- **MATERIALS PROVIDED**
* * *
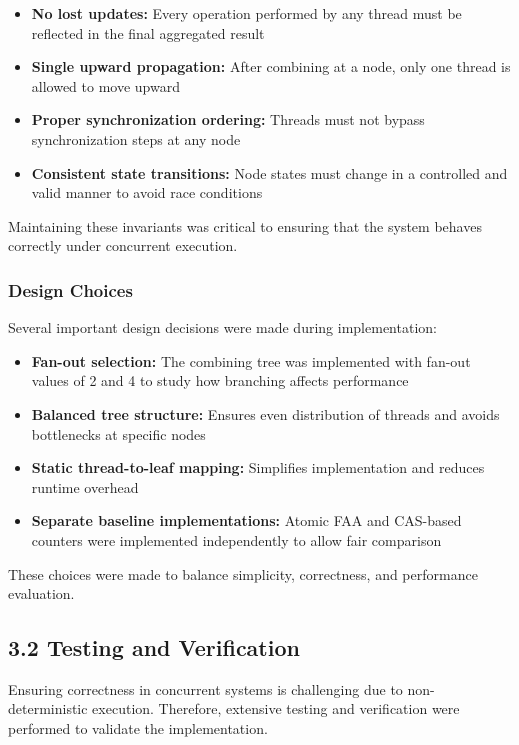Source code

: \documentclass[11pt,a4paper]{article}
\begin{document}
\begin{itemize}
    \item \textbf{No lost updates:} Every operation performed by any thread must be reflected in the final aggregated result
    \item \textbf{Single upward propagation:} After combining at a node, only one thread is allowed to move upward
    \item \textbf{Proper synchronization ordering:} Threads must not bypass synchronization steps at any node
    \item \textbf{Consistent state transitions:} Node states must change in a controlled and valid manner to avoid race conditions
\end{itemize}
Maintaining these invariants was critical to ensuring that the system behaves correctly under concurrent execution.

\subsubsection*{Design Choices}

Several important design decisions were made during implementation:

\begin{itemize}
    \item \textbf{Fan-out selection:} The combining tree was implemented with fan-out values of 2 and 4 to study how branching affects performance
    \item \textbf{Balanced tree structure:} Ensures even distribution of threads and avoids bottlenecks at specific nodes
    \item \textbf{Static thread-to-leaf mapping:} Simplifies implementation and reduces runtime overhead
    \item \textbf{Separate baseline implementations:} Atomic FAA and CAS-based counters were implemented independently to allow fair comparison
\end{itemize}
These choices were made to balance simplicity, correctness, and performance evaluation.

\subsection*{3.2 Testing and Verification}

Ensuring correctness in concurrent systems is challenging due to non-deterministic execution. Therefore, extensive testing and verification were performed to validate the implementation.
\end{document}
* * *
- **PROBLEM TO WORK ON**
Transcribe exactly the lines that run from the first line of the records above through the line with "final aggregated result", and include both of those lines; pictures stay out.

- **SOLUTION FOR THIS EXERCISE**
Source code

: \documentclass[11pt,a4paper]{article}
\begin{document}
\begin{itemize}
    \item \textbf{No lost updates:} Every operation performed by any thread must be reflected in the final aggregated result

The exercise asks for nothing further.